Getting flawless skin analysis through Japan-made “viewty” app: Unbiased AI recommendations backed by human expertise

BeautyTech.jp
BeautyTech.jp
Published in
4 min readMay 12, 2020

In December 2019, the Japanese beauty tech startup Novera officially released its cosmetics-recommending app Viewty, powered by skin analyzing AI.

Novera’s goal is to build a skin analyzing AI infrastructure that anyone can use whenever and wherever they need to. For users, they offer a shopping experience personalized to them individually. For brands and other companies, they offer a way of capturing smaller-sized mass markets.

Two days after Viewty’s release, it had already been used to perform around 10,000 skin measurements, and the app was downloaded 10,000 times within a week. Even now in April 2020, 60% of its daily active users are using it to analyze their skin at least once a day.
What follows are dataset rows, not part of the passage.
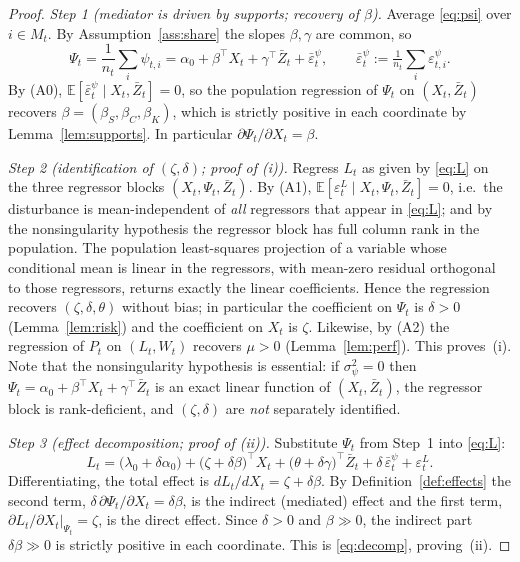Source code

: \documentclass{amsart}
\theoremstyle{definition}
\theoremstyle{remark}
\begin{document}
\begin{proof}
\emph{Step 1 (mediator is driven by supports; recovery of $\beta$).}
Average \eqref{eq:psi} over $i\in M_t$. By Assumption~\ref{ass:share} the
slopes $\beta,\gamma$ are common, so
\[
\Psi_t=\frac1{n_t}\sum_i\psi_{t,i}
=\alpha_0+\beta^\top X_t+\gamma^\top \bar Z_t
+\bar\varepsilon^\psi_t,\qquad
\bar\varepsilon^\psi_t:=\tfrac1{n_t}\textstyle\sum_i\varepsilon^\psi_{t,i}.
\]
By (A0), $\mathbb{E}[\bar\varepsilon^\psi_t\mid X_t,\bar Z_t]=0$, so the
population regression of $\Psi_t$ on $(X_t,\bar Z_t)$ recovers
$\beta=(\beta_S,\beta_C,\beta_K)$, which is strictly positive in each
coordinate by Lemma~\ref{lem:supports}. In particular
$\partial\Psi_t/\partial X_t=\beta$.

\emph{Step 2 (identification of $(\zeta,\delta)$; proof of (i)).}
Regress $L_t$ as given by \eqref{eq:L} on the three regressor blocks
$(X_t,\Psi_t,\bar Z_t)$. By (A1),
$\mathbb{E}[\varepsilon^L_t\mid X_t,\Psi_t,\bar Z_t]=0$, i.e.\ the
disturbance is mean-independent of \emph{all} regressors that appear in
\eqref{eq:L}; and by the nonsingularity hypothesis the regressor block has
full column rank in the population. The population least-squares projection
of a variable whose conditional mean is linear in the regressors, with
mean-zero residual orthogonal to those regressors, returns exactly the
linear coefficients. Hence the regression recovers
$(\zeta,\delta,\theta)$ without bias; in particular the coefficient on
$\Psi_t$ is $\delta>0$ (Lemma~\ref{lem:risk}) and the coefficient on
$X_t$ is $\zeta$. Likewise, by (A2) the regression of $P_t$ on
$(L_t,W_t)$ recovers $\mu>0$ (Lemma~\ref{lem:perf}). This proves~(i).
Note that the nonsingularity hypothesis is essential: if $\sigma^2_\psi=0$
then $\Psi_t=\alpha_0+\beta^\top X_t+\gamma^\top\bar Z_t$ is an exact
linear function of $(X_t,\bar Z_t)$, the regressor block is
rank-deficient, and $(\zeta,\delta)$ are \emph{not} separately identified.

\emph{Step 3 (effect decomposition; proof of (ii)).}
Substitute $\Psi_t$ from Step~1 into \eqref{eq:L}:
\begin{equation}\label{eq:reduced}
L_t=\big(\lambda_0+\delta\alpha_0\big)
+\big(\zeta+\delta\beta\big)^\top X_t
+\big(\theta+\delta\gamma\big)^\top\bar Z_t
+\delta\,\bar\varepsilon^\psi_t
+\varepsilon^L_t .
\end{equation}
Differentiating, the total effect is
$dL_t/dX_t=\zeta+\delta\beta$. By Definition~\ref{def:effects} the second
term, $\delta\,\partial\Psi_t/\partial X_t=\delta\beta$, is the indirect
(mediated) effect and the first term, $\partial L_t/\partial X_t|_{\Psi_t}
=\zeta$, is the direct effect. Since $\delta>0$ and $\beta\gg0$, the
indirect part $\delta\beta\gg0$ is strictly positive in each coordinate.
This is \eqref{eq:decomp}, proving~(ii).


\end{proof}
\end{document}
Skin analyzing in retail stores normally takes time and effort, for instance, the customer needs to remove their makeup. Customers also face the mental hurdle of feeling pressured to make a purchase. Novera CEO Kunitaka Endo says he thinks the secret to Viewty’s popularity is down to the fact that “users can measure their skin more frequently due to how easy Viewty allows you to do it with a smartphone in your home. Your skin also changes every day, so there’s the merit of fixed-point observation.”

When you take a photo of your skin with Viewty, the AI instantaneously analyzes and evaluates eight different aspects of your skin’s condition: wrinkles, texture, blotches, translucency, moistness, pores, skin quality, and skin age. As well as this data, it combines information on cosmetics that you use and the data of other users with similar skin conditions to recommend the ideal cosmetics for you as an individual. The AI is also notable for its unbiased approach in cross-referencing a diverse range of brands to select the most appropriate products.

However, “Viewty’s greatest competitive asset”, Endo reveals, “is how it incorporates the expertise of over 200 beauty advisors, which includes currently active beauticians, for establishing its standards in skin analysis. In other words, we’ve made a skin analyzing service for smartphones that has the reliability you previously only got when buying cosmetics over the counter.” Most skin analyzing AI used by other companies, including overseas companies, are based on the expertise of doctors and academics, but Viewty is based on the perspective of beauticians, who have a better knowledge of users, such as what beauty products and makeup they use regularly. Viewty offers skin analyzing AI for the purpose of everyday use.

Novera CEO Kunitaka Endo

Viewty brings smaller mass markets into perspective

Along with incorporating perspectives from the frontline of the beauty retail industry, Novera’s AI is also particularly useful for brands and other companies as it’s “set up so that more data can be collected and updated by having users continuously use it.”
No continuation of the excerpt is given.